No problem Jim we appreciate your comments. Our answers and comments are inline.
General:

  I suggest using sys/list.h instead of rolling your own linked list
  structures.  Using the common list functions makes debug and usage a
  lot simpler.

  Tiny nit: s/its'/its/g
Yes this has already been changed in the code.
Section 2.2 says:

  "An up call/down call should never result in a up/down call in the
   same thread context."

  I'm a little unclear on the 'should' part of this statement.  Is it
  intended to mean 'shall' or are there exceptions to the statement?

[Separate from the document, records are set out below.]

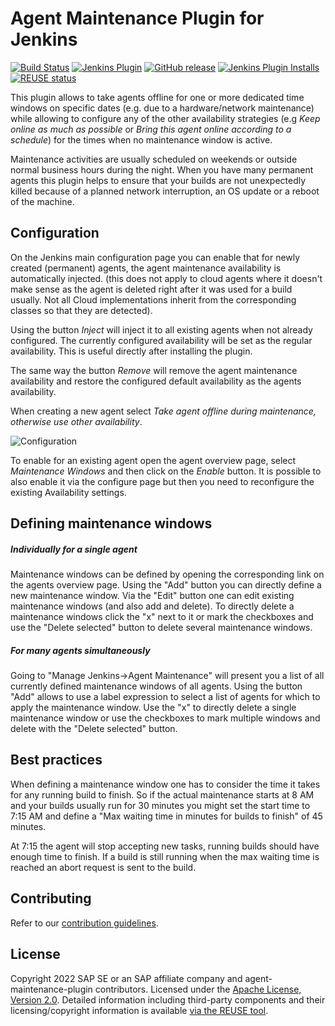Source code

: Agent Maintenance Plugin for Jenkins
=========================

[![Build Status](https://ci.jenkins.io/job/Plugins/job/agent-maintenance-plugin/job/main/badge/icon)](https://ci.jenkins.io/job/Plugins/job/agent-maintenance-plugin/job/main/)
[![Jenkins Plugin](https://img.shields.io/jenkins/plugin/v/agent-maintenance)](https://plugins.jenkins.io/agent-maintenance)
[![GitHub release](https://img.shields.io/github/release/jenkinsci/agent-maintenance-plugin.svg?label=release)](https://github.com/jenkinsci/agent-maintenance-plugin/releases/latest)
[![Jenkins Plugin Installs](https://img.shields.io/jenkins/plugin/i/agent-maintenance.svg?color=blue)](https://plugins.jenkins.io/agent-maintenance)
[![REUSE status](https://api.reuse.software/badge/github.com/jenkinsci/agent-maintenance-plugin)](https://api.reuse.software/info/github.com/jenkinsci/agent-maintenance-plugin)


This plugin allows to take agents offline for one or more dedicated time windows on specific dates (e.g. due to a hardware/network maintenance)
while allowing to configure any of the other availability strategies (e.g *Keep online as much as possible* or *Bring this agent online according to a schedule*) for the times when no maintenance window is active.

Maintenance activities are usually scheduled on weekends or outside normal business hours during the night. When you have many permanent agents this plugin helps to ensure that your builds are not unexpectedly killed because of a planned network interruption, an OS update or a reboot of the machine.


## Configuration

On the Jenkins main configuration page you can enable that for newly created (permanent) agents, the agent maintenance availability is automatically injected.
(this does not apply to cloud agents where it doesn't make sense as the agent is deleted right after it was used for a build usually. Not all Cloud implementations inherit from the corresponding classes so that they are detected).

Using the button *Inject* will inject it to all existing agents when not already configured. The currently configured availability will be set as the regular availability.
This is useful directly after installing the plugin.

The same way the button *Remove* will remove the agent maintenance availability and restore the configured default availability as the agents availability.

When creating a new agent select *Take agent offline during maintenance, otherwise use other availability*.

![Configuration](/docs/images/configure.PNG)

To enable for an existing agent open the agent overview page, select *Maintenance Windows* and then click on the *Enable* button. It is possible to also enable it via the configure page but then you need to reconfigure the existing Availability settings.

## Defining maintenance windows

##### Individually for a single agent
Maintenance windows can be defined by opening the corresponding link on the agents overview page.
Using the "Add" button you can directly define a new maintenance window.
Via the "Edit" button one can edit existing maintenance windows (and also add and delete).
To directly delete a maintenance windows click the "x" next to it or mark the checkboxes and use the "Delete selected" button to delete several maintenance windows.

##### For many agents simultaneously
Going to "Manage Jenkins->Agent Maintenance" will present you a list of all currently defined maintenance windows of all agents.
Using the button "Add" allows to use a label expression to select a list of agents for which to apply the maintenance window.
Use the "x" to directly delete a single maintenance window or use the checkboxes to mark multiple windows and delete with the "Delete selected" button.


## Best practices

When defining a maintenance window one has to consider the time it takes for any running build to finish. So if the actual maintenance starts at 8 AM and your builds usually run for 30 minutes you might set the start time to 7:15 AM and define a "Max waiting time in minutes for builds to finish" of 45 minutes.

At 7:15 the agent will stop accepting new tasks, running builds should have enough time to finish. If a build is still running when the max waiting time is reached an abort request is sent to the build. 

## Contributing

Refer to our [contribution guidelines](CONTRIBUTING.md).

## License

Copyright 2022 SAP SE or an SAP affiliate company and agent-maintenance-plugin contributors. Licensed under the [Apache License, Version 2.0](LICENSE). Detailed information including third-party components and their licensing/copyright information is available [via the REUSE tool](https://api.reuse.software/info/github.com/jenkinsci/agent-maintenance-plugin).
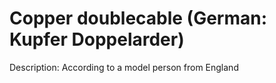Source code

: # Copper doublecable (German: Kupfer Doppelarder)
Description: According to a model person from England

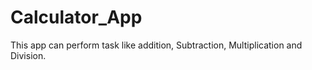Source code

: # Calculator_App
This app can perform task like addition, Subtraction, Multiplication and Division.
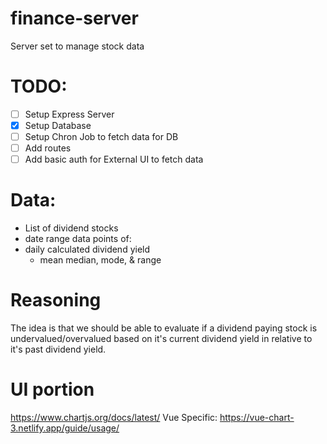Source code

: # finance-server
Server set to manage stock data

# TODO:

- [ ] Setup Express Server
- [x] Setup Database
- [ ] Setup Chron Job to fetch data for DB
- [ ] Add routes
- [ ] Add basic auth for External UI to fetch data

# Data:

- List of dividend stocks
- date range data points of:
- daily calculated dividend yield
  - mean median, mode, & range

# Reasoning

The idea is that we should be able to evaluate if a dividend paying stock is undervalued/overvalued based on it's 
current dividend yield in relative to it's past dividend yield.

# UI portion

https://www.chartjs.org/docs/latest/
Vue Specific: https://vue-chart-3.netlify.app/guide/usage/
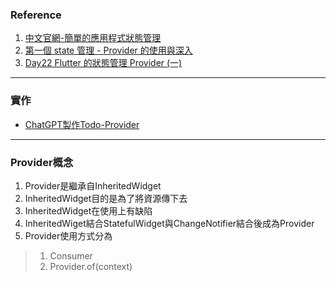 ### Reference
1. [中文官網-簡單的應用程式狀態管理](https://flutter.cn/docs/development/data-and-backend/state-mgmt/simple)
2. [第一個 state 管理 - Provider 的使用與深入](https://www.writershelf.com/article/%E7%AC%AC%E4%B8%80%E5%80%8B-state-%E7%AE%A1%E7%90%86-provider-%E7%9A%84%E4%BD%BF%E7%94%A8%E8%88%87%E6%B7%B1%E5%85%A5?locale=zh-TW&prne=roa)
3. [Day22 Flutter 的狀態管理 Provider (一)](https://ithelp.ithome.com.tw/articles/10250504)

---
### 實作
- [ChatGPT製作Todo-Provider](https://chat.openai.com/share/b3dd5006-141d-415a-a56a-ce2bde3a76ab)

---
### Provider概念
1. Provider是繼承自InheritedWidget
2. InheritedWidget目的是為了將資源傳下去
3. InheritedWidget在使用上有缺陷
4. InheritedWiget結合StatefulWidget與ChangeNotifier結合後成為Provider
5. Provider使用方式分為

> 1. Consumer
> 2. Provider.of(context)

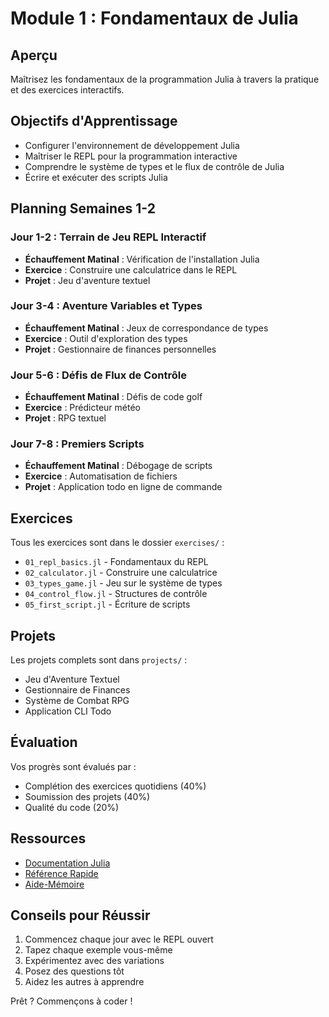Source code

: # Module 1 : Fondamentaux de Julia

## Aperçu
Maîtrisez les fondamentaux de la programmation Julia à travers la pratique et des exercices interactifs.

## Objectifs d'Apprentissage
- Configurer l'environnement de développement Julia
- Maîtriser le REPL pour la programmation interactive
- Comprendre le système de types et le flux de contrôle de Julia
- Écrire et exécuter des scripts Julia

## Planning Semaines 1-2

### Jour 1-2 : Terrain de Jeu REPL Interactif
- **Échauffement Matinal** : Vérification de l'installation Julia
- **Exercice** : Construire une calculatrice dans le REPL
- **Projet** : Jeu d'aventure textuel

### Jour 3-4 : Aventure Variables et Types  
- **Échauffement Matinal** : Jeux de correspondance de types
- **Exercice** : Outil d'exploration des types
- **Projet** : Gestionnaire de finances personnelles

### Jour 5-6 : Défis de Flux de Contrôle
- **Échauffement Matinal** : Défis de code golf
- **Exercice** : Prédicteur météo
- **Projet** : RPG textuel

### Jour 7-8 : Premiers Scripts
- **Échauffement Matinal** : Débogage de scripts
- **Exercice** : Automatisation de fichiers
- **Projet** : Application todo en ligne de commande

## Exercices

Tous les exercices sont dans le dossier `exercises/` :
- `01_repl_basics.jl` - Fondamentaux du REPL
- `02_calculator.jl` - Construire une calculatrice
- `03_types_game.jl` - Jeu sur le système de types
- `04_control_flow.jl` - Structures de contrôle
- `05_first_script.jl` - Écriture de scripts

## Projets

Les projets complets sont dans `projects/` :
- Jeu d'Aventure Textuel
- Gestionnaire de Finances
- Système de Combat RPG
- Application CLI Todo

## Évaluation

Vos progrès sont évalués par :
- Complétion des exercices quotidiens (40%)
- Soumission des projets (40%)
- Qualité du code (20%)

## Ressources

- [Documentation Julia](https://docs.julialang.org)
- [Référence Rapide](../../resources/quick-reference/)
- [Aide-Mémoire](../../resources/cheatsheets/)

## Conseils pour Réussir

1. Commencez chaque jour avec le REPL ouvert
2. Tapez chaque exemple vous-même
3. Expérimentez avec des variations
4. Posez des questions tôt
5. Aidez les autres à apprendre

Prêt ? Commençons à coder !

  I don't think I see cases where this ought to occur as a matter of
  design, so am I missing something?
Actually this statement is not correct, There are two cases where an upcall can result in a downcall.
1) In case of fallback
2) If the protocol gets flow controlled on the send, the thread making the downcall makes the upcall to set the TxQ full flag.
Section 2.6:

  Nit: "Evolving" is no longer a stability level.
We will remove it.
Section 2.7:

  In addition to "filtering," I expect that there will be layered
  modules, so we should be planning for them.  "Sockets Direct" would
  be one example of a layered model.  NL7C and SSL are probably other
  examples of these.  (The actual implementation probably looks a lot
  like "filtering," so perhaps this is just a nit.)
What terminology should we use here instead.
Section 3.2.1:

  "Sockmod" is already a known (pseudo-)module.  I suggest using a
  different name.
We will change
Section 3.2.1:

  "If a module name is present, checks are made to ensure that the
   module exists and can be loaded."

  Given that the rest of the design supports dynamic loading, I
  suggest considering not doing this test here, but instead do it when
  a socket is opened, and the module is actually needed.  That way,
  designers could put new socket types in "/usr/kernel/sockmods" and
  avoid burdening the root file system with more modules.  (I suspect
  you already have to do that dynamic existence check *anyway*, as
  it's part of dynamic loading.)
Isn't usr already mounted when soconfig runs
Section 3.2.1:

  "A module entry takes precedence over the device entry"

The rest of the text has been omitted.